WHAT YOU SHOULD DO
What lines in the records below contain the string "textbf"? Copy every one.

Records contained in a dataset
□ □ □ □ □ □ □
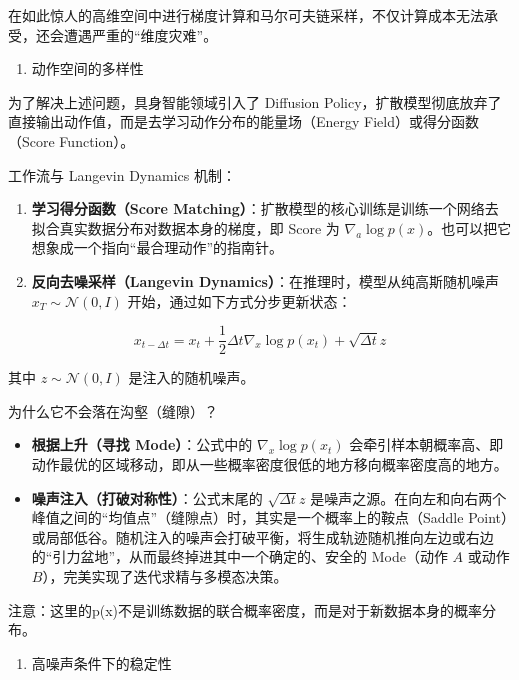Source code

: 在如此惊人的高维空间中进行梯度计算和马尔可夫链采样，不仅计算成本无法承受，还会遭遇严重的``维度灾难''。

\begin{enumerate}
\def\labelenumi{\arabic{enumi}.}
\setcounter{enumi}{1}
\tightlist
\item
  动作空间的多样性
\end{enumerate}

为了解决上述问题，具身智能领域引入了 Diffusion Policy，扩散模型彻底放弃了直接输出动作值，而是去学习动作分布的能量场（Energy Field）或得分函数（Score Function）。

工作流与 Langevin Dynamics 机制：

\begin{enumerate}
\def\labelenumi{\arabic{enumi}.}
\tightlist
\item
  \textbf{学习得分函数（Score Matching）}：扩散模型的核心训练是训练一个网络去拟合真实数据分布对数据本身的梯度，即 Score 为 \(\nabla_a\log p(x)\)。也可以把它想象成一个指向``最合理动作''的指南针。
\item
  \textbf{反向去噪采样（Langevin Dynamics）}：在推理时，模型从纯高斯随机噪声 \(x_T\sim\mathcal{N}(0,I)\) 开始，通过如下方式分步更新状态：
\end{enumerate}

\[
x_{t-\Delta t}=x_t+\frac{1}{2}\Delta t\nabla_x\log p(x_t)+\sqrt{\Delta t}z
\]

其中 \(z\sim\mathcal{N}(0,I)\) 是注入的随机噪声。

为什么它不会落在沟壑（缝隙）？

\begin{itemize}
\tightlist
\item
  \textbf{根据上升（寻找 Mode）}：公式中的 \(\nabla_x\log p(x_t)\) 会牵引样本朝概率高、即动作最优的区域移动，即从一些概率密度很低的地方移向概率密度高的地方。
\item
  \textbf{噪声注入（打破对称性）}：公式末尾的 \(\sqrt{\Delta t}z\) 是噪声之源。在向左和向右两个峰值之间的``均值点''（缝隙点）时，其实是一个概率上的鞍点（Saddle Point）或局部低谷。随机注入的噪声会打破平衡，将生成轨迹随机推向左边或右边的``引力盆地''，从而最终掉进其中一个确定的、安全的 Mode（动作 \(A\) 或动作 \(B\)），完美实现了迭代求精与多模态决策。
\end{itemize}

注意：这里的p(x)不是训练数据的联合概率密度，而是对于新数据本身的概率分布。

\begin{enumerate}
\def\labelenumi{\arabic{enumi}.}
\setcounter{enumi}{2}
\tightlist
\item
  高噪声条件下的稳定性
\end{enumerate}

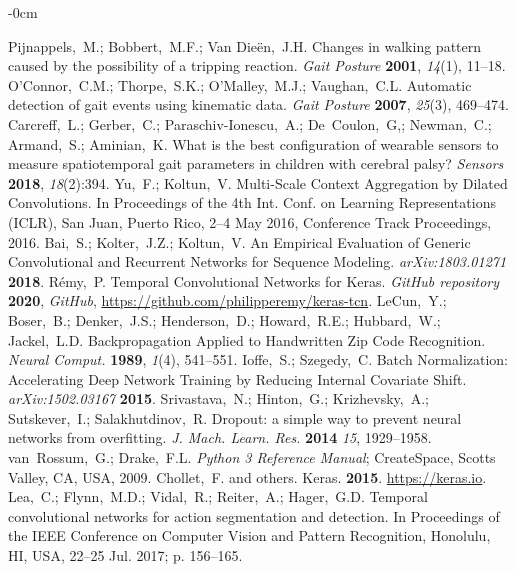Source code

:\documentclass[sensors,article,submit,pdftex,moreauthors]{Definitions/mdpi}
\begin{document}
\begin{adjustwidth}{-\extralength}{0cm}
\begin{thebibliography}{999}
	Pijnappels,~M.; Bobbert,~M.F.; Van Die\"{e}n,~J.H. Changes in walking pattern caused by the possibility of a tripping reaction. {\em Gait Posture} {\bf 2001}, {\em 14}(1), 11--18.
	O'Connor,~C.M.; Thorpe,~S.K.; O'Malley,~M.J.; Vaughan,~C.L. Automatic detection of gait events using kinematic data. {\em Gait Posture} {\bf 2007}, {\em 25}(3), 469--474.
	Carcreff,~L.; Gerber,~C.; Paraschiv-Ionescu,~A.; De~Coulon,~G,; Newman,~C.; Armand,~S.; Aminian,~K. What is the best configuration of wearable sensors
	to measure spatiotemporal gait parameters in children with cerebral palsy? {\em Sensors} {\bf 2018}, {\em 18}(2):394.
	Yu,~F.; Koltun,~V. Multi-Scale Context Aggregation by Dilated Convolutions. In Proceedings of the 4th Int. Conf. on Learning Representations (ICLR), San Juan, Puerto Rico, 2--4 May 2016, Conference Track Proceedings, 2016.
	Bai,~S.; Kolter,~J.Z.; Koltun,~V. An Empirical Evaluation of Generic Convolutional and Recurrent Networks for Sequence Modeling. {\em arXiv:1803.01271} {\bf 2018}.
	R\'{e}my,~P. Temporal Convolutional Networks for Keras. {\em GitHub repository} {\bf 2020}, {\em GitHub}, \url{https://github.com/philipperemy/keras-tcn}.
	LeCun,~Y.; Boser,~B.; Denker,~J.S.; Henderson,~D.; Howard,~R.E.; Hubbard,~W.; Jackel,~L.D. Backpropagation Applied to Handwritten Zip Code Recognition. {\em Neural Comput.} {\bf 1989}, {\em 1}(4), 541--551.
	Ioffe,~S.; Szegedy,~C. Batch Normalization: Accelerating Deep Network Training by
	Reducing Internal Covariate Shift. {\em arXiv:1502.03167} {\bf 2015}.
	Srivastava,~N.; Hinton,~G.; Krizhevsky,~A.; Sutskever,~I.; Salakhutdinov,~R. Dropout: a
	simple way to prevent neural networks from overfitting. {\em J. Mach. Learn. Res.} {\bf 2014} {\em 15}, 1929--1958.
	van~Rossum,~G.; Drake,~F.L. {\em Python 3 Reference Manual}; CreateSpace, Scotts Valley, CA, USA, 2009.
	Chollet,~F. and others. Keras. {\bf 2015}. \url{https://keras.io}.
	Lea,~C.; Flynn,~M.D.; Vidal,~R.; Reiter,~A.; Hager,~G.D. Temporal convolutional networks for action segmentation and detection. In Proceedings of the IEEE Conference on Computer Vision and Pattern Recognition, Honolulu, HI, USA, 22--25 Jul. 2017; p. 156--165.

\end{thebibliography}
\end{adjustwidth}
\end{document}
□ □ □ □ □ □ □
EXPECTED ANSWER
  \textbf{学习得分函数（Score Matching）}：扩散模型的核心训练是训练一个网络去拟合真实数据分布对数据本身的梯度，即 Score 为 \(\nabla_a\log p(x)\)。也可以把它想象成一个指向``最合理动作''的指南针。
  \textbf{反向去噪采样（Langevin Dynamics）}：在推理时，模型从纯高斯随机噪声 \(x_T\sim\mathcal{N}(0,I)\) 开始，通过如下方式分步更新状态：
  \textbf{根据上升（寻找 Mode）}：公式中的 \(\nabla_x\log p(x_t)\) 会牵引样本朝概率高、即动作最优的区域移动，即从一些概率密度很低的地方移向概率密度高的地方。
  \textbf{噪声注入（打破对称性）}：公式末尾的 \(\sqrt{\Delta t}z\) 是噪声之源。在向左和向右两个峰值之间的``均值点''（缝隙点）时，其实是一个概率上的鞍点（Saddle Point）或局部低谷。随机注入的噪声会打破平衡，将生成轨迹随机推向左边或右边的``引力盆地''，从而最终掉进其中一个确定的、安全的 Mode（动作 \(A\) 或动作 \(B\)），完美实现了迭代求精与多模态决策。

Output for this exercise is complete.